■ Task prompt ■
Copy each line from the entries that the word "available" appears in.

■ Record extracts ■
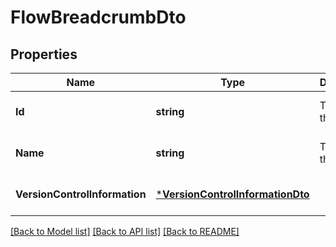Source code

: # FlowBreadcrumbDto

## Properties
Name | Type | Description | Notes
------------ | ------------- | ------------- | -------------
**Id** | **string** | The id of the group. | [optional] [default to null]
**Name** | **string** | The id of the group. | [optional] [default to null]
**VersionControlInformation** | [***VersionControlInformationDto**](VersionControlInformationDTO.md) |  | [optional] [default to null]

[[Back to Model list]](../README.md#documentation-for-models) [[Back to API list]](../README.md#documentation-for-api-endpoints) [[Back to README]](../README.md)

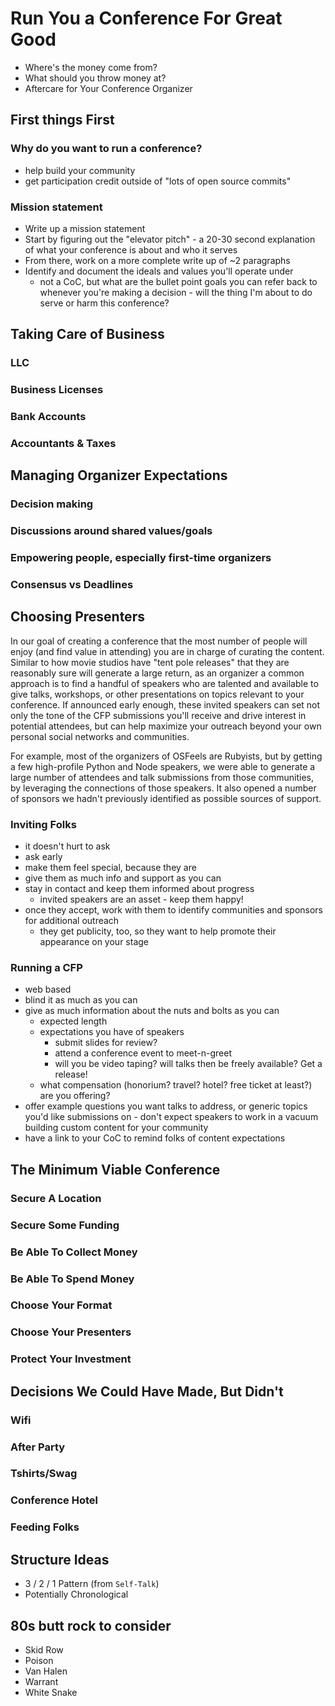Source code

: # Run You a Conference For Great Good
- Where's the money come from?
- What should you throw money at?
- Aftercare for Your Conference Organizer

## First things First
### Why do you want to run a conference?
+ help build your community
+ get participation credit outside of "lots of open source commits"

### Mission statement
+ Write up a mission statement
+ Start by figuring out the "elevator pitch" - a 20-30 second explanation of what your conference is about and who it serves
+ From there, work on a more complete write up of ~2 paragraphs
+ Identify and document the ideals and values you'll operate under
  + not a CoC, but what are the bullet point goals you can refer back to whenever you're making a decision - will the thing I'm about to do serve or harm this conference?

## Taking Care of Business
### LLC
### Business Licenses
### Bank Accounts
### Accountants & Taxes

## Managing Organizer Expectations
### Decision making
### Discussions around shared values/goals
### Empowering people, especially first-time organizers
### Consensus vs Deadlines

## Choosing Presenters
In our goal of creating a conference that the most number of people will enjoy (and find value in attending) you are in charge of curating the content. Similar to how movie studios have "tent pole releases" that they are reasonably sure will generate a large return, as an organizer a common approach is to find a handful of speakers who are talented and available to give talks, workshops, or other presentations on topics relevant to your conference. If announced early enough, these invited speakers can set not only the tone of the CFP submissions you'll receive and drive interest in potential attendees, but can help maximize your outreach beyond your own personal social networks and communities.

For example, most of the organizers of OSFeels are Rubyists, but by getting a few high-profile Python and Node speakers, we were able to generate a large number of attendees and talk submissions from those communities, by leveraging the connections of those speakers. It also opened a number of sponsors we hadn't previously identified as possible sources of support.

### Inviting Folks
+ it doesn't hurt to ask
+ ask early
+ make them feel special, because they are
+ give them as much info and support as you can
+ stay in contact and keep them informed about progress
  + invited speakers are an asset - keep them happy!
+ once they accept, work with them to identify communities and sponsors for additional outreach
  + they get publicity, too, so they want to help promote their appearance on your stage

### Running a CFP
+ web based
+ blind it as much as you can
+ give as much information about the nuts and bolts as you can
  + expected length
  + expectations you have of speakers
    + submit slides for review?
    + attend a conference event to meet-n-greet
    + will you be video taping? will talks then be freely available? Get a release!
  + what compensation (honorium? travel? hotel? free ticket at least?) are you offering?
+ offer example questions you want talks to address, or generic topics you'd like submissions on - don't expect speakers to work in a vacuum building custom content for your community
+ have a link to your CoC to remind folks of content expectations

## The Minimum Viable Conference
### Secure A Location
### Secure Some Funding
### Be Able To Collect Money
### Be Able To Spend Money
### Choose Your Format
### Choose Your Presenters
### Protect Your Investment

## Decisions We Could Have Made, But Didn't
### Wifi
### After Party
### Tshirts/Swag
### Conference Hotel
### Feeding Folks

## Structure Ideas
- 3 / 2 / 1 Pattern (from `Self-Talk`)
- Potentially Chronological

## 80s butt rock to consider
- Skid Row
- Poison
- Van Halen
- Warrant
- White Snake
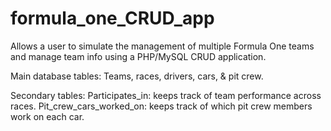 # formula_one_CRUD_app
Allows a user to simulate the management of multiple Formula One teams and manage team info using a PHP/MySQL CRUD application.

Main database tables:
Teams, races, drivers, cars, & pit crew.

Secondary tables:
Participates_in: keeps track of team performance across races.
Pit_crew_cars_worked_on: keeps track of which pit crew members work on each car.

■ Output for this exercise ■
In our goal of creating a conference that the most number of people will enjoy (and find value in attending) you are in charge of curating the content. Similar to how movie studios have "tent pole releases" that they are reasonably sure will generate a large return, as an organizer a common approach is to find a handful of speakers who are talented and available to give talks, workshops, or other presentations on topics relevant to your conference. If announced early enough, these invited speakers can set not only the tone of the CFP submissions you'll receive and drive interest in potential attendees, but can help maximize your outreach beyond your own personal social networks and communities.
    + will you be video taping? will talks then be freely available? Get a release!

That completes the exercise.